Nazım Hikmet’in kalemi; özgürlüğün tınısını, aşkın melodisini, kardeşliği ve insanın yeryüzündeki büyük yalnızlığını hep yan yana taşıdı. Onun dizelerinde savaşlar da vardı, çocuklar da…
Makinistler, köylüler, denizciler, anneler…
Halkın içinden bir dili vardı onun.
Süslemeden, ama içtenliğin tüm ihtişamıyla.
Tıpkı müzik gibi…
Çünkü Nazım’ın şiiri de bir ritimdi aslında. Her mısra, kalpte bir tını bırakırdı. Bazen bir nefes gibi, bazen bir çığlık gibi…
Ve o ses, yıllar geçtikçe daha da güçlendi. Bugün hâlâ genç şairlerin ilham kaynağı, bestecilerin yol arkadaşı, müzisyenlerin sözcüsüdür Nazım Hikmet…

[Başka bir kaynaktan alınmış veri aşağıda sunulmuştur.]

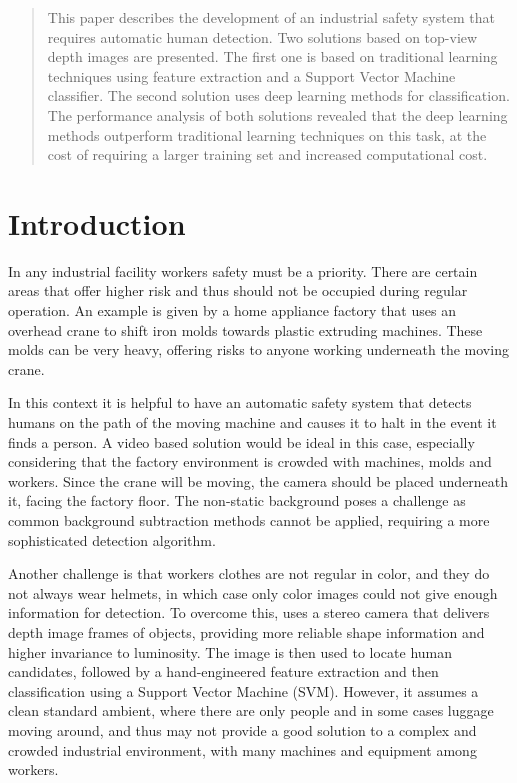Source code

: \begin{abstract}
This paper describes the development of an industrial safety system that requires automatic human detection. Two solutions based on top-view depth images are presented. The first one is based on traditional learning techniques using feature extraction and a Support Vector Machine classifier. The second solution uses deep learning methods for classification. The performance analysis of both solutions revealed that the deep learning methods outperform traditional learning techniques on this task, at the cost of requiring a larger training set and increased computational cost.
\end{abstract}

\section{Introduction}
  In any industrial facility workers safety must be a priority. There are certain areas that offer higher risk and thus should not be occupied during regular operation. An example is given by a home appliance factory that uses an overhead crane to shift iron molds towards plastic extruding machines. These molds can be very heavy, offering risks to anyone working underneath the moving crane.

  In this context it is helpful to have an automatic safety system that detects humans on the path of the moving machine and causes it to halt in the event it finds a person. A video based solution would be ideal in this case, especially considering that the factory environment is crowded with machines, molds and workers. Since the crane will be moving, the camera should be placed underneath it, facing the factory floor. The non-static background poses a challenge as common background subtraction methods cannot be applied, requiring a more sophisticated detection algorithm.

  Another challenge is that workers clothes are not regular in color, and they do not always wear helmets, in which case only color images could not give enough information for detection. To overcome this, \cite{rauter} uses a stereo camera that delivers depth image frames of objects, providing more reliable shape information and higher invariance to luminosity. The image is then used to locate human candidates, followed by a hand-engineered feature extraction and then classification using a Support Vector Machine (SVM). However, it assumes a clean standard ambient, where there are only people and in some cases luggage moving around, and thus may not provide a good solution to a complex and crowded industrial environment, with many machines and equipment among workers.

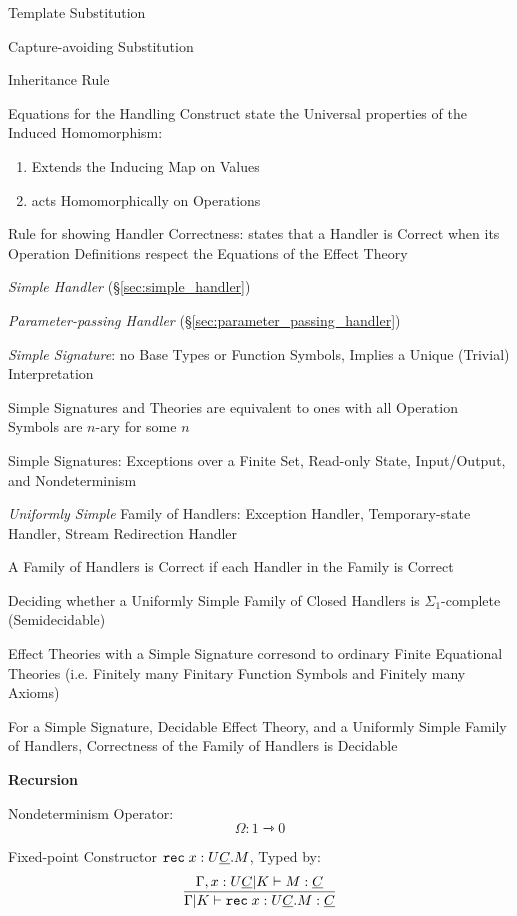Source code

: Template Substitution

Capture-avoiding Substitution

Inheritance Rule

Equations for the Handling Construct state the Universal properties of
the Induced Homomorphism:
\begin{enumerate}
  \item Extends the Inducing Map on Values
  \item acts Homomorphically on Operations
\end{enumerate}

Rule for showing Handler Correctness: %
states that a Handler is Correct when its Operation Definitions
respect the Equations of the Effect Theory

\emph{Simple Handler} (\S\ref{sec:simple_handler})

\emph{Parameter-passing Handler}
(\S\ref{sec:parameter_passing_handler})

\emph{Simple Signature}: no Base Types or Function Symbols, Implies a
Unique (Trivial) Interpretation

Simple Signatures and Theories are equivalent to ones with all
Operation Symbols are $n$-ary for some $n$

Simple Signatures: Exceptions over a Finite Set, Read-only State,
Input/Output, and Nondeterminism

\emph{Uniformly Simple} Family of Handlers: Exception Handler,
Temporary-state Handler, Stream Redirection Handler

A Family of Handlers is Correct if each Handler in the Family is
Correct

Deciding whether a Uniformly Simple Family of Closed Handlers is
$\Sigma_1$-complete (Semidecidable) %

Effect Theories with a Simple Signature corresond to ordinary Finite
Equational Theories (i.e. Finitely many Finitary Function Symbols and
Finitely many Axioms)

For a Simple Signature, Decidable Effect Theory, and a Uniformly
Simple Family of Handlers, Correctness of the Family of Handlers is
Decidable


\textbf{Recursion}

Nondeterminism Operator:
\[
  \Omega : 1 \rightarrowtriangle 0
\]

Fixed-point Constructor $\mathtt{rec}\; x : U \underline{C}.M$, Typed
by:
\[
  \frac{\Gamma,x:U \underline{C} | K \vdash M : \underline{C}}
  {\Gamma | K \vdash \mathtt{rec}\; x : U \underline{C}.M : \underline{C}}
\]

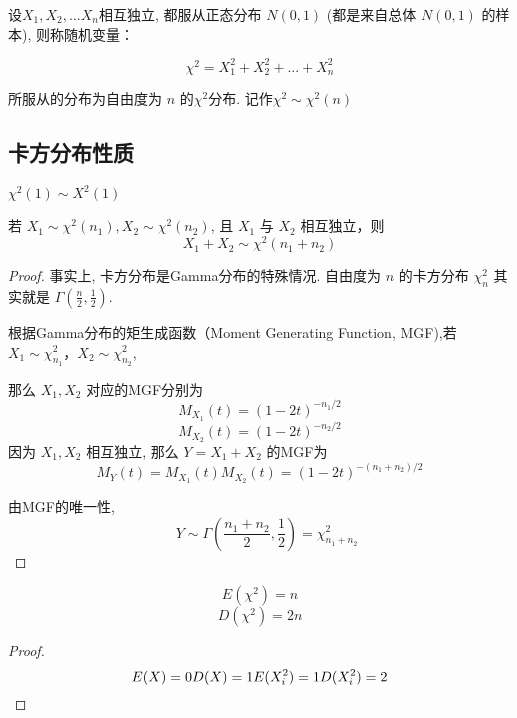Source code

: \begin{definition}[卡方分布]
    设$X_1,X_2,...X_n$相互独立, 都服从正态分布 $N(0,1)$ (都是来自总体 $N(0,1)$ 的样本), 则称随机变量：

    $$
        \chi^2 = X_1^2 + X_2^2 + ... + X_n^2
    $$

    所服从的分布为自由度为 $n$ 的$\chi^2$分布. 记作$\chi^2 \sim \chi^2(n)$
\end{definition}

\subsection{卡方分布性质}

\begin{corollary}
    $\chi^2(1) \sim X^2(1)$
\end{corollary}

\begin{corollary}
    若 $ X_{1} \sim \chi^{2}\left(n_{1}\right), X_{2} \sim \chi^{2}\left(n_{2}\right) $, 且 $ X_{1} $ 与 $ X_{2} $ 相互独立，则
    $$
        X_{1}+X_{2} \sim \chi^{2}\left(n_{1}+n_{2}\right)
    $$
\end{corollary}

\begin{proof}
    事实上, 卡方分布是Gamma分布的特殊情况. 自由度为 $ n $ 的卡方分布 $ \chi_{n}^{2} $ 其实就是 $ \Gamma\left(\frac{n}{2}, \frac{1}{2}\right) $.

    根据Gamma分布的矩生成函数（Moment Generating Function, MGF),若$ X_{1} \sim \chi_{n_{1}}^{2} $，$ X_{2} \sim \chi_{n_{2}}^{2} $,

    那么 $ X_{1}, X_{2} $ 对应的MGF分别为
    $$ M_{X_{1}}(t)=(1-2 t)^{-n_{1} / 2} $$
    $$ M_{X_{2}}(t)=(1-2 t)^{-n_{2} / 2} $$
    因为 $ X_{1}, X_{2} $ 相互独立, 那么 $ Y=X_{1}+X_{2} $ 的MGF为
    $$ M_{Y}(t)=M_{X_{1}}(t) M_{X_{2}}(t)=(1-2 t)^{-\left(n_{1}+n_{2}\right) / 2} $$

    由MGF的唯一性,
    $$ \quad Y \sim \Gamma\left(\frac{n_{1}+n_{2}}{2}, \frac{1}{2}\right)=\chi_{n_{1}+n_{2}}^{2} $$
\end{proof}

\begin{corollary}
    $$E(\chi^2) = n$$
    $$D(\chi^2) = 2n$$
\end{corollary}

\begin{proof}
    $$
        E(X) = 0\\
        D(X) = 1\\
        E(X_i^2) = 1\\
        D(X_i^2) = 2
    $$
\end{proof}

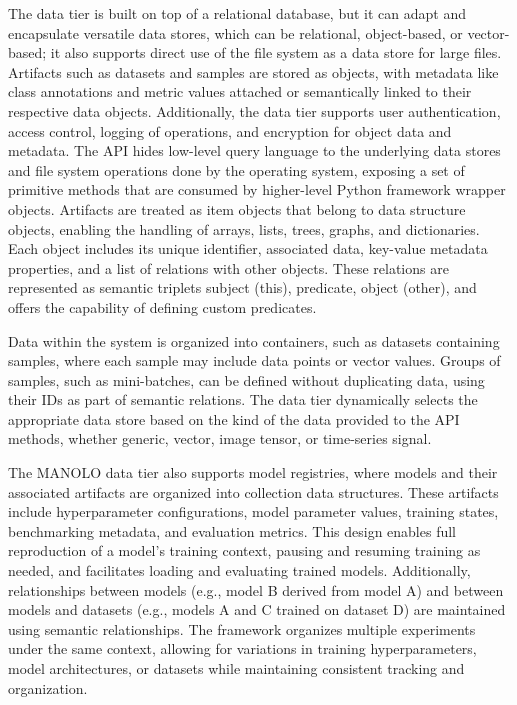 The data tier is built on top of a relational database, but it can adapt and encapsulate versatile data stores, which can be relational, object-based, or vector-based; it also supports direct use of the file system as a data store  for large files. Artifacts such as datasets and samples are stored as objects, with metadata like class annotations and metric values attached or semantically linked to their respective data objects. Additionally, the data tier supports user authentication, access control, logging of operations, and encryption for object data and metadata. The API hides low-level query language to the underlying data stores and file system operations done by the operating system, exposing a set of primitive methods that are consumed by higher-level Python framework wrapper objects. Artifacts are treated as item objects that belong to data structure objects, enabling the handling of arrays, lists, trees, graphs, and dictionaries. Each object includes its unique identifier, associated data, key-value metadata properties, and a list of relations with other objects. These relations are represented as semantic triplets {subject (this), predicate, object (other)}, and offers the capability of defining custom predicates.

Data within the system is organized into containers, such as datasets containing samples, where each sample may include data points or vector values. Groups of samples, such as mini-batches, can be defined without duplicating data, using their IDs as part of semantic relations. The data tier dynamically selects the appropriate data store based on the kind of the data provided to the API methods, whether generic, vector, image tensor, or time-series signal.

The MANOLO data tier also supports model registries, where models and their associated artifacts are organized into collection data structures. These artifacts include hyperparameter configurations, model parameter values, training states, benchmarking metadata, and evaluation metrics. This design enables full reproduction of a model’s training context, pausing and resuming training as needed, and facilitates loading and evaluating trained models. Additionally, relationships between models (e.g., model B derived from model A) and between models and datasets (e.g., models A and C trained on dataset D) are maintained using semantic relationships. The framework organizes multiple experiments under the same context, allowing for variations in training hyperparameters, model architectures, or datasets while maintaining consistent tracking and organization.


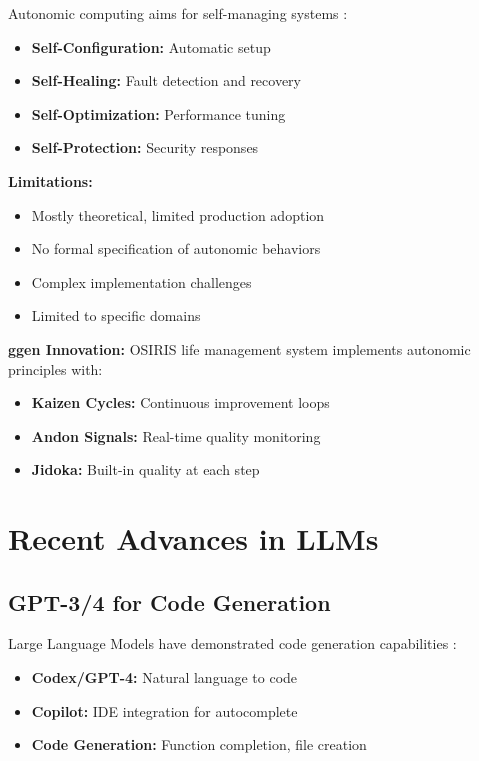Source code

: Autonomic computing aims for self-managing systems \cite{kephart2003autonomic}:

\begin{itemize}
    \item \textbf{Self-Configuration:} Automatic setup
    \item \textbf{Self-Healing:} Fault detection and recovery
    \item \textbf{Self-Optimization:} Performance tuning
    \item \textbf{Self-Protection:} Security responses
\end{itemize}

\textbf{Limitations:}
\begin{itemize}
    \item Mostly theoretical, limited production adoption
    \item No formal specification of autonomic behaviors
    \item Complex implementation challenges
    \item Limited to specific domains
\end{itemize}

\textbf{ggen Innovation:} OSIRIS life management system implements autonomic principles with:
\begin{itemize}
    \item \textbf{Kaizen Cycles:} Continuous improvement loops
    \item \textbf{Andon Signals:} Real-time quality monitoring
    \item \textbf{Jidoka:} Built-in quality at each step
\end{itemize}

\section{Recent Advances in LLMs}

\subsection{GPT-3/4 for Code Generation}

Large Language Models have demonstrated code generation capabilities \cite{chen2021evaluating, openai2023gpt4}:

\begin{itemize}
    \item \textbf{Codex/GPT-4:} Natural language to code
    \item \textbf{Copilot:} IDE integration for autocomplete
    \item \textbf{Code Generation:} Function completion, file creation
\end{itemize}

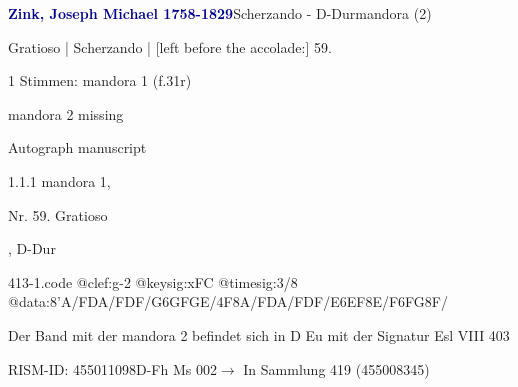 \documentclass[twocolumn]{book}
\begin{document}
\par \vspace{7pt} \textcolor{darkblue}{\textbf{Zink, Joseph Michael  1758-1829}}\hfillplus{\textbf{[413]}}\newline Scherzando - D-Dur\newline mandora (2)
\par \begin{itshape}[f.31r, at left:] Gratioso | Scherzando | [left before the accolade:] 59.\end{itshape} 
\par \textcolor{darkblue}{}  1 Stimmen: mandora 1  (f.31r)\newline \begin{small} mandora 2 missing\end{small} \newline Autograph manuscript
\par 1.1.1  mandora 1, \begin{itshape}Nr. 59. Gratioso\end{itshape}, D-Dur  
\begin{filecontents*}{413-1.code}
@clef:g-2
@keysig:xFC
@timesig:3/8
@data:8'A/FDA/FDF/{G6GFGE}/4F8A/FDA/FDF/{E6EF8E}/{F6FG8F}/
\end{filecontents*}
\newline
%
\par Der Band mit der mandora 2 befindet sich in D Eu mit der Signatur Esl VIII 403
\par RISM-ID: 455011098\newline D-Fh  Ms 002\newline $\rightarrow$ In Sammlung 419 (455008345)
      
\end{document}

Onun eserleri, Zülfü Livaneli’den Ahmet Kaya’ya, Yeni Türkü’den Cem Adrian’a, birçok sanatçının sesinde yeniden hayat buldu. Her yorumda başka bir Nazım doğdu; her notada başka bir duygu.
Bugün, fikirleri ve dizeleri yasakları aşan, dillerden düşmeyen bir Nazım var artık.
Çünkü gerçek sanat susturulamaz.
Çünkü müzik ve şiir, bir kez halkın yüreğine işlediyse; oradan sökülüp atılamaz.
MESAM olarak, Nazım Hikmet’in şiirlerini yalnızca bir edebiyat mirası olarak değil, müziğin özgür tınısıyla birleşen bir halk mirası olarak görüyoruz. Her eser sahibi gibi onun da emeğine, sesine, söz hakkına saygı duyuyoruz.
Ve biz diyoruz ki:
“Yaşamak bir ağaç gibi tek ve hür,
Ve bir orman gibi kardeşçesine...”
İşte bizde MESAM olarak bu ormanı büyütüyoruz.
Seviyorum Seni
Seviyorum seni
ekmeği tuza banıp yer gibi
Geceleyin ateşler içinde uyanarak
ağzımı dayayıp musluğa su içer gibi
Ağır posta paketini
neyin nesi belirsiz
telaşlı, sevinçli, kuşkulu açar gibi
Seviyorum seni
denizi ilk defa uçakla geçer gibi
İstanbul’da yumuşacık kararırken ortalık
içimde kımıldayan birşeyler gibi
Seviyorum seni
Yaşıyoruz çok şükür der gibi.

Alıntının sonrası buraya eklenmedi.